[R-sig-ME] contrasts vs. directly modelling differences: big diff?

Wed Sep 29 16:06:23 CEST 2021

Dear Guillaume,

 As Thierry says, yield is the response of your experiment, yet you choose to define yield loss as delta(yield)/yield rather than the more obvious delta(yield).

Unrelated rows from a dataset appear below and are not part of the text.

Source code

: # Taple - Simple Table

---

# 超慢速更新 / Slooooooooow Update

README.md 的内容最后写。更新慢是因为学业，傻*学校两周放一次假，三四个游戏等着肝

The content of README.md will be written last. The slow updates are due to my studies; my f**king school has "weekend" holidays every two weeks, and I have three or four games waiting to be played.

Clearly if delta(yield) were your measure of yield loss, then yield would be the appropriate outcome to work with.

But if you prefer delta(yield)/yield as your measure of loss, then this is different and the appropriate outcome is log(yield). This follows directly because delta(log(yield)) is delta(yield)/yield. 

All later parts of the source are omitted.